The Yankees brand is synonymous with winning. Anything less, as an old deodorant commercial once stated, “would be uncivilized.”
Case in point: Yankees skipper Joe Girardi – who won the World Series as a Yankee player and manager – was unceremoniously dumped earlier this fall after managing the team to within one win of a World Series berth.
Here’s how tough New York is: When pressed by the media, Yankees owner Hal Steinbrenner said that even if the team had won the World Series, he was not going to bring back Girardi.
“It would have been maybe a more difficult decision to make, but I would have made it because I felt like that was best for the organization moving forward,” Steinbrenner told the media.
For all of Girardi’s success on the field, management believed he was not exhibiting the learning agility or flexibility to adapt to the Yankees’ vision for how they want their manager to function. Despite his winning pedigree, Girardi was not aligning with corporate expectations, evidently.
The Yankees were clearly ready to close “The Binder” – the sardonic nickname Girardi detractors gave to the straight-laced manager who was frequently seen scratching his grey crewcut as he rifled through three-ring binders of statistics to determine an optimal matchup.
So, whom did the Yankees tap to be their next manager? Here’s a basic sketch of the credentials you’d expect Girardi’s successor to possess:
- Former major-league player
- World Series champion
- Professional scout
- Minor-league coach or manager
- Major-league coach or manager
Aaron Boone checks just one of those boxes – the first. Best known for a series-deciding walk-off home run in the 11th inning to prolong the Red Sox’s World Series “curse,” Boone was a solid, but unspectacular, ballplayer. He has one All-Star appearance on his resume but nothing else that really jumps off the back of his baseball card. Boone’s remained close to the game in his retirement – but as a color commentator on ESPN’s Sunday Night Baseball for the last two years. More importantly, he has no coaching or managerial experience of which to speak. Talk about jumping into the deep end of the pool!
Just as any other business hiring for an important role, the Yankees had a list of prerequisite competencies that a manager needs to display, and they believed Boone, 44, can embody their ideals more than Girardi. Instead of viewing one’s prior managerial experience as the be-all and end-all, the Yankees looked at how one’s personality fits in the role of manager.
Like several other franchises making managerial hires this off-season, they are viewing the position as a middle manager. As General Managers begin to wield more power across the baseball landscape when it comes to roster construction and analytics-heavy decision making, an on-field manager’s role is changing. Now, he has to be a deft communicator and effective liaison between management, players, and the media. The word being used over and over again by those hiring managers this off-season is “collaborator.” They aren’t looking for a field general so much as they want someone who can explain team policy to players and serve as a sounding board to young, impressionable athletes.

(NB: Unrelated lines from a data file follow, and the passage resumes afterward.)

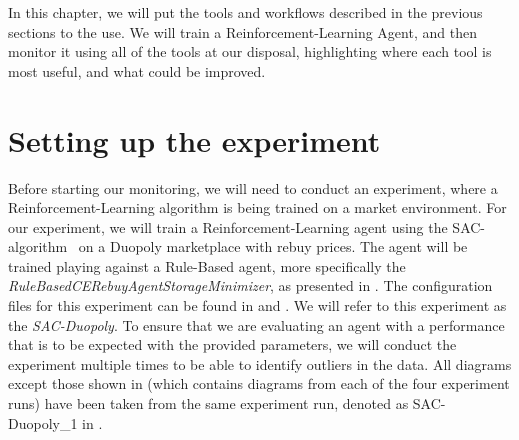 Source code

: \label{ch:AnalyzingGraphs}

\begin{jointwork}
	In this chapter, we will put the tools and workflows described in the previous sections to the use. We will train a Reinforcement-Learning Agent, and then monitor it using all of the tools at our disposal, highlighting where each tool is most useful, and what could be improved.
\end{jointwork}

\section*{Setting up the experiment}

Before starting our monitoring, we will need to conduct an experiment, where a Reinforcement-Learning algorithm is being trained on a market environment. For our experiment, we will train a Reinforcement-Learning agent using the SAC-algorithm~\cite{StableBaselines3SAC} on a Duopoly marketplace with rebuy prices. The agent will be trained playing against a Rule-Based agent, more specifically the \emph{RuleBasedCERebuyAgentStorageMinimizer}, as presented in . The configuration files for this experiment can be found in  and . We will refer to this experiment as the \emph{SAC-Duopoly}. To ensure that we are evaluating an agent with a performance that is to be expected with the provided parameters, we will conduct the experiment multiple times to be able to identify outliers in the data. All diagrams except those shown in  (which contains diagrams from each of the four experiment runs) have been taken from the same experiment run, denoted as SAC-Duopoly\_1 in .



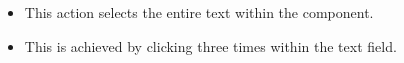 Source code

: \begin{itemize}
\item This action selects the entire text within the component.
\item This is achieved by clicking three times within the text field.
\end{itemize}

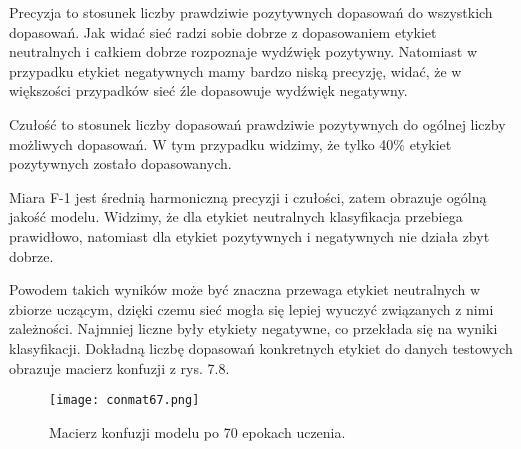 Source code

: Precyzja to stosunek liczby prawdziwie pozytywnych dopasowań do wszystkich dopasowań. Jak widać sieć radzi sobie dobrze z dopasowaniem etykiet neutralnych i całkiem dobrze rozpoznaje wydźwięk pozytywny. Natomiast w przypadku etykiet negatywnych mamy bardzo niską precyzję, widać, że w większości przypadków sieć źle dopasowuje wydźwięk negatywny.

Czułość to stosunek liczby dopasowań prawdziwie pozytywnych do ogólnej liczby możliwych dopasowań. W tym przypadku widzimy, że tylko 40\% etykiet pozytywnych zostało dopasowanych. 

Miara F-1 jest średnią harmoniczną precyzji i czułości, zatem obrazuje ogólną jakość modelu. Widzimy, że dla etykiet neutralnych klasyfikacja przebiega prawidłowo, natomiast dla etykiet pozytywnych i negatywnych nie działa zbyt dobrze. 

Powodem takich wyników może być znaczna przewaga etykiet neutralnych w zbiorze uczącym, dzięki czemu sieć mogła się lepiej wyuczyć związanych z nimi zależności. Najmniej liczne były etykiety negatywne, co przekłada się na wyniki klasyfikacji. Dokładną liczbę dopasowań konkretnych etykiet do danych testowych obrazuje macierz konfuzji z rys. 7.8.


\label{sec:etykiety}
\begin{figure}[H]
    \centering
    \texttt{[image: conmat67.png]}
    \caption{Macierz konfuzji modelu po 70 epokach uczenia.}
\end{figure}


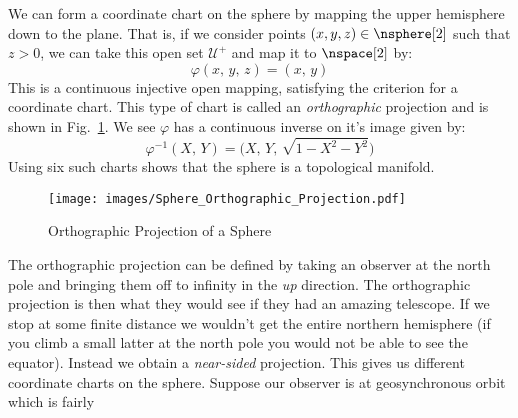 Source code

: \documentclass{book}                                                            %
\begin{document}
                \begin{example}
                    We can form a coordinate chart on the sphere by mapping the
                    upper hemisphere down to the plane. That is, if we consider
                    points $(x,y,z)\in\nsphere[2]$ such that $z>0$, we can take
                    this open set $\mathcal{U}^{+}$ and map it to $\nspace[2]$
                    by:
                    \begin{equation}
                        \varphi(x,\,y,\,z)=(x,\,y)
                    \end{equation}
                    This is a continuous injective open mapping, satisfying the
                    criterion for a coordinate chart. This type of chart is
                    called an \textit{orthographic} projection and is shown in
                    Fig.~\ref{fig:Sphere_Orthographic_Projection}. We see
                    $\varphi$ has a continuous inverse on it's image given by:
                    \begin{equation}
                        \varphi^{\minus{1}}(X,\,Y)=
                            \big(X,\,Y,\,\sqrt{1-X^{2}-Y^{2}}\big)
                    \end{equation}
                    Using six such charts shows that the sphere is a topological
                    manifold.
                \end{example}
                \begin{figure}[H]
                    \centering
                    \captionsetup{type=figure}
                    \texttt{[image: images/Sphere\_Orthographic\_Projection.pdf]}
                    \caption{Orthographic Projection of a Sphere}
                    \label{fig:Sphere_Orthographic_Projection}
                \end{figure}
                The orthographic projection can be defined by taking an observer
                at the north pole and bringing them off to infinity in the
                \textit{up} direction. The orthographic projection is then what
                they would see if they had an amazing telescope. If we stop at
                some finite distance we wouldn't get the entire northern
                hemisphere (if you climb a small latter at the north pole you
                would not be able to see the equator). Instead we obtain a
                \textit{near-sided} projection. This gives us different
                coordinate charts on the sphere.
                Suppose our observer is at geosynchronous orbit which is fairly
\end{document}

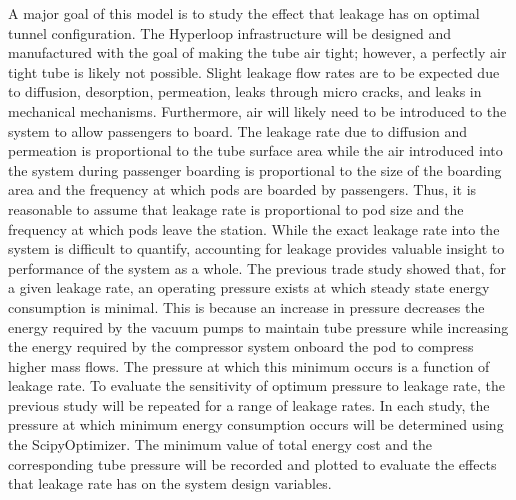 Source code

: A major goal of this model is to study the effect that leakage has on optimal
tunnel configuration. The Hyperloop infrastructure will be designed and
manufactured with the goal of making the tube air tight; however, a perfectly
air tight tube is likely not possible. Slight leakage flow rates are to be
expected due to diffusion, desorption, permeation, leaks through micro cracks,
and leaks in mechanical mechanisms. Furthermore, air will likely need to be
introduced to the system to allow passengers to board. The leakage rate due to
diffusion and permeation is proportional to the tube surface area while the air
introduced into the system during passenger boarding is proportional to the
size of the boarding area and the frequency at which pods are boarded by passengers.
Thus, it is reasonable to assume that leakage rate is proportional to pod size
and the frequency at which pods leave the station. While the exact leakage rate
into the system is difficult to quantify, accounting for leakage provides
valuable insight to performance of the system as a whole.
The previous trade study showed that, for a given leakage rate, an operating
pressure exists at which steady state energy consumption is minimal.
This is because an increase in pressure decreases the energy required by the
vacuum pumps to maintain tube pressure while increasing the energy required by
the compressor system onboard the pod to compress higher mass flows.
The pressure at which this minimum occurs is a function of leakage rate.
To evaluate the sensitivity of optimum pressure to leakage rate, the previous
study will be repeated for a range of leakage rates. In each study, the
pressure at which minimum energy consumption occurs will be determined using
the ScipyOptimizer. The minimum value of total energy cost and the
corresponding tube pressure will be recorded and plotted to evaluate the
effects that leakage rate has on the system design variables.

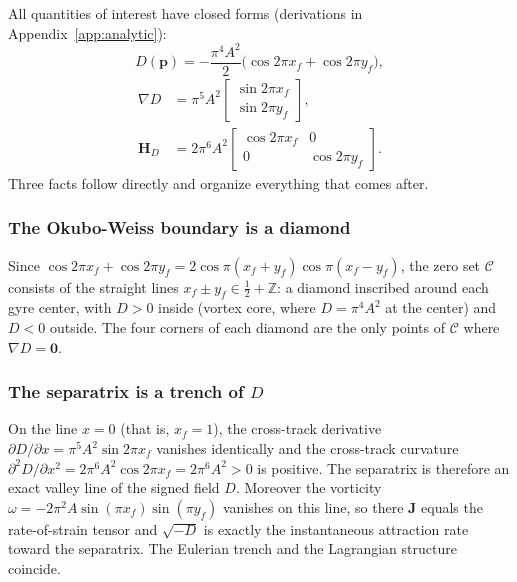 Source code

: \documentclass[lettersize,journal]{IEEEtran}
\begin{document}
All quantities of interest have closed forms (derivations in
Appendix~\ref{app:analytic}):
\begin{equation}
    D(\mathbf{p}) = -\frac{\pi^4 A^2}{2}
    \bigl(\cos 2\pi x_f + \cos 2\pi y_f\bigr),
    \label{eq:det_analytic_main}
\end{equation}
\begin{equation}
    \begin{aligned}
    \nabla D &= \pi^5 A^2
    \begin{bmatrix} \sin 2\pi x_f \\ \sin 2\pi y_f \end{bmatrix},
    \\
    \mathbf{H}_D &= 2\pi^6 A^2
    \begin{bmatrix} \cos 2\pi x_f & 0 \\ 0 & \cos 2\pi y_f \end{bmatrix}.
    \end{aligned}
    \label{eq:gradhess_analytic_main}
\end{equation}
Three facts follow directly and organize everything that comes after.

\subsubsection{The Okubo-Weiss boundary is a diamond}
Since $\cos 2\pi x_f + \cos 2\pi y_f = 2\cos\pi(x_f + y_f)\cos\pi(x_f -
y_f)$, the zero set $\mathcal{C}$ consists of the straight lines
$x_f \pm y_f \in \tfrac{1}{2} + \mathbb{Z}$: a diamond inscribed around
each gyre center, with $D > 0$ inside (vortex core, where $D = \pi^4 A^2$
at the center) and $D < 0$ outside. The four corners of each diamond are
the only points of $\mathcal{C}$ where $\nabla D = \mathbf{0}$.

\subsubsection{The separatrix is a trench of $D$}
On the line $x = 0$ (that is, $x_f = 1$), the cross-track derivative
$\partial D/\partial x = \pi^5 A^2 \sin 2\pi x_f$ vanishes identically
and the cross-track curvature $\partial^2 D/\partial x^2 = 2\pi^6 A^2
\cos 2\pi x_f = 2\pi^6 A^2 > 0$ is positive. The separatrix is therefore
an exact valley line of the signed field $D$. Moreover the vorticity
$\omega = -2\pi^2 A \sin(\pi x_f)\sin(\pi y_f)$ vanishes on this line, so
there $\mathbf{J}$ equals the rate-of-strain tensor and $\sqrt{-D}$ is
exactly the instantaneous attraction rate toward the separatrix. The
Eulerian trench and the Lagrangian structure coincide.
\end{document}
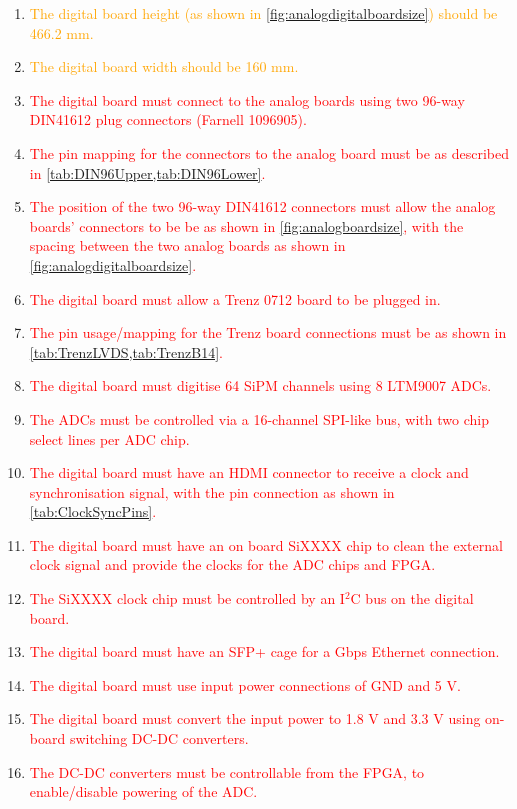 \documentclass[a4paper]{article}
\newcommand{\must}[1]{\textcolor{red}{#1}}
\newcommand{\should}[1]{\textcolor{orange}{#1}}
\def\I2C{I$^2$C}
\begin{document}
\begin{enumerate}
    \item \should{The digital board height (as shown in \cref{fig:analogdigitalboardsize}) should be 466.2 mm.}
    \item \should{The digital board width should be 160 mm.}
    \item \must{The digital board must connect to the analog boards using two 96-way DIN41612 plug connectors (Farnell 1096905).}
    \item \must{The pin mapping for the connectors to the analog board must be as described in \cref{tab:DIN96Upper,tab:DIN96Lower}.}
    \item \must{The position of the two 96-way DIN41612 connectors must allow the analog boards' connectors to be be as shown in \cref{fig:analogboardsize}, with the spacing between the two analog boards as shown in \cref{fig:analogdigitalboardsize}.}
    \item \must{The digital board must allow a Trenz 0712 board to be plugged in.}
    \item \must{The pin usage/mapping for the Trenz board connections must be as shown in \cref{tab:TrenzLVDS,tab:TrenzB14}.}
    \item \must{The digital board must digitise 64 SiPM channels using 8 LTM9007 ADCs.}
    \item \must{The ADCs must be controlled via a 16-channel SPI-like bus, with two chip select lines per ADC chip.}
    \item \must{The digital board must have an HDMI connector to receive a clock and synchronisation signal, with the pin connection as shown in \cref{tab:ClockSyncPins}.}
    \item \must{The digital board must have an on board SiXXXX chip to clean the external clock signal and provide the clocks for the ADC chips and FPGA.}
    \item \must{The SiXXXX clock chip must be controlled by an \I2C bus on the digital board.}
    \item \must{The digital board must have an SFP+ cage for a Gbps Ethernet connection.}
    \item \must{The digital board must use input power connections of GND and 5 V.}
    \item \must{The digital board must convert the input power to 1.8 V and 3.3 V using on-board switching DC-DC converters.}
    \item \must{The DC-DC converters must be controllable from the FPGA, to enable/disable powering of the ADC.}

\end{enumerate}
\end{document}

The Yankees, at their core, did what Caliper suggests to its clients:
- Contextualize a position
- Determine the job family in which it resides
- Pinpoint the competencies and must-haves for those serving in the role
In the case of the Yankees’ manager, they wanted someone with – as GM Brian Cashman stated – “an astute mind for the game, a progressive approach to evolving strategies, interpersonal skills, and baseball pedigree.” When viewing Aaron Boone in the context of those parameters, he does indeed check all the boxes.
Without prior managerial experience, though, Boone is entering a modern-day wilderness. Perhaps he will need to tap into some of the folklore surrounding his pioneer ancestor, Daniel Boone (true story!), who fought hand-to-paw with a bear (embellished story!). To survive as the Yankees’ manager, he may well need to utilize that pioneering spirit.